**What is expected:**
Transcribe the records below word for word, leaving every picture out.
***** Records supplied
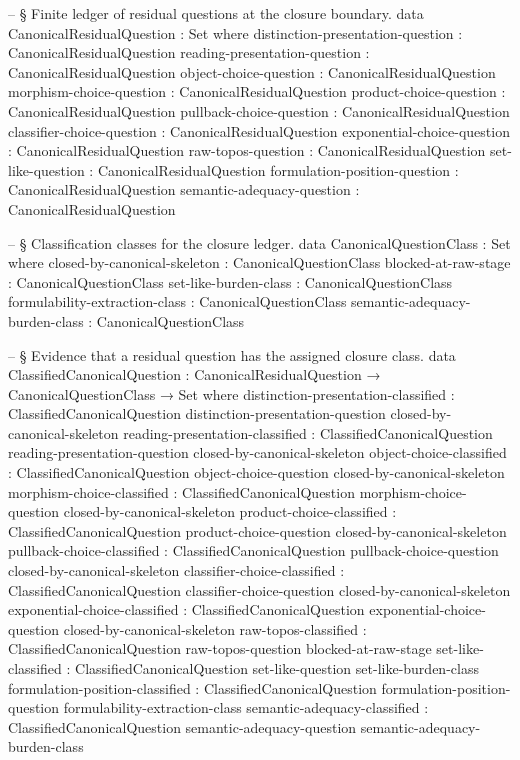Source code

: \documentclass[11pt]{article}
\begin{document}
\begin{code}
-- § Finite ledger of residual questions at the closure boundary.
data CanonicalResidualQuestion : Set where
  distinction-presentation-question : CanonicalResidualQuestion
  reading-presentation-question     : CanonicalResidualQuestion
  object-choice-question            : CanonicalResidualQuestion
  morphism-choice-question          : CanonicalResidualQuestion
  product-choice-question           : CanonicalResidualQuestion
  pullback-choice-question          : CanonicalResidualQuestion
  classifier-choice-question        : CanonicalResidualQuestion
  exponential-choice-question       : CanonicalResidualQuestion
  raw-topos-question                : CanonicalResidualQuestion
  set-like-question                 : CanonicalResidualQuestion
  formulation-position-question     : CanonicalResidualQuestion
  semantic-adequacy-question        : CanonicalResidualQuestion

-- § Classification classes for the closure ledger.
data CanonicalQuestionClass : Set where
  closed-by-canonical-skeleton : CanonicalQuestionClass
  blocked-at-raw-stage         : CanonicalQuestionClass
  set-like-burden-class        : CanonicalQuestionClass
  formulability-extraction-class : CanonicalQuestionClass
  semantic-adequacy-burden-class : CanonicalQuestionClass

-- § Evidence that a residual question has the assigned closure class.
data ClassifiedCanonicalQuestion :
  CanonicalResidualQuestion → CanonicalQuestionClass → Set where
  distinction-presentation-classified :
    ClassifiedCanonicalQuestion
      distinction-presentation-question
      closed-by-canonical-skeleton
  reading-presentation-classified :
    ClassifiedCanonicalQuestion
      reading-presentation-question
      closed-by-canonical-skeleton
  object-choice-classified :
    ClassifiedCanonicalQuestion
      object-choice-question
      closed-by-canonical-skeleton
  morphism-choice-classified :
    ClassifiedCanonicalQuestion
      morphism-choice-question
      closed-by-canonical-skeleton
  product-choice-classified :
    ClassifiedCanonicalQuestion
      product-choice-question
      closed-by-canonical-skeleton
  pullback-choice-classified :
    ClassifiedCanonicalQuestion
      pullback-choice-question
      closed-by-canonical-skeleton
  classifier-choice-classified :
    ClassifiedCanonicalQuestion
      classifier-choice-question
      closed-by-canonical-skeleton
  exponential-choice-classified :
    ClassifiedCanonicalQuestion
      exponential-choice-question
      closed-by-canonical-skeleton
  raw-topos-classified :
    ClassifiedCanonicalQuestion raw-topos-question blocked-at-raw-stage
  set-like-classified :
    ClassifiedCanonicalQuestion set-like-question set-like-burden-class
  formulation-position-classified :
    ClassifiedCanonicalQuestion
      formulation-position-question
      formulability-extraction-class
  semantic-adequacy-classified :
    ClassifiedCanonicalQuestion
      semantic-adequacy-question
      semantic-adequacy-burden-class


\end{code}
\end{document}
**********
**Reply:**
Source code

: \documentclass[11pt]{article}
\begin{document}
\begin{code}
-- § Finite ledger of residual questions at the closure boundary.
data CanonicalResidualQuestion : Set where
  distinction-presentation-question : CanonicalResidualQuestion
  reading-presentation-question     : CanonicalResidualQuestion
  object-choice-question            : CanonicalResidualQuestion
  morphism-choice-question          : CanonicalResidualQuestion
  product-choice-question           : CanonicalResidualQuestion
  pullback-choice-question          : CanonicalResidualQuestion
  classifier-choice-question        : CanonicalResidualQuestion
  exponential-choice-question       : CanonicalResidualQuestion
  raw-topos-question                : CanonicalResidualQuestion
  set-like-question                 : CanonicalResidualQuestion
  formulation-position-question     : CanonicalResidualQuestion
  semantic-adequacy-question        : CanonicalResidualQuestion

-- § Classification classes for the closure ledger.
data CanonicalQuestionClass : Set where
  closed-by-canonical-skeleton : CanonicalQuestionClass
  blocked-at-raw-stage         : CanonicalQuestionClass
  set-like-burden-class        : CanonicalQuestionClass
  formulability-extraction-class : CanonicalQuestionClass
  semantic-adequacy-burden-class : CanonicalQuestionClass

-- § Evidence that a residual question has the assigned closure class.
data ClassifiedCanonicalQuestion :
  CanonicalResidualQuestion → CanonicalQuestionClass → Set where
  distinction-presentation-classified :
    ClassifiedCanonicalQuestion
      distinction-presentation-question
      closed-by-canonical-skeleton
  reading-presentation-classified :
    ClassifiedCanonicalQuestion
      reading-presentation-question
      closed-by-canonical-skeleton
  object-choice-classified :
    ClassifiedCanonicalQuestion
      object-choice-question
      closed-by-canonical-skeleton
  morphism-choice-classified :
    ClassifiedCanonicalQuestion
      morphism-choice-question
      closed-by-canonical-skeleton
  product-choice-classified :
    ClassifiedCanonicalQuestion
      product-choice-question
      closed-by-canonical-skeleton
  pullback-choice-classified :
    ClassifiedCanonicalQuestion
      pullback-choice-question
      closed-by-canonical-skeleton
  classifier-choice-classified :
    ClassifiedCanonicalQuestion
      classifier-choice-question
      closed-by-canonical-skeleton
  exponential-choice-classified :
    ClassifiedCanonicalQuestion
      exponential-choice-question
      closed-by-canonical-skeleton
  raw-topos-classified :
    ClassifiedCanonicalQuestion raw-topos-question blocked-at-raw-stage
  set-like-classified :
    ClassifiedCanonicalQuestion set-like-question set-like-burden-class
  formulation-position-classified :
    ClassifiedCanonicalQuestion
      formulation-position-question
      formulability-extraction-class
  semantic-adequacy-classified :
    ClassifiedCanonicalQuestion
      semantic-adequacy-question
      semantic-adequacy-burden-class


\end{code}
\end{document}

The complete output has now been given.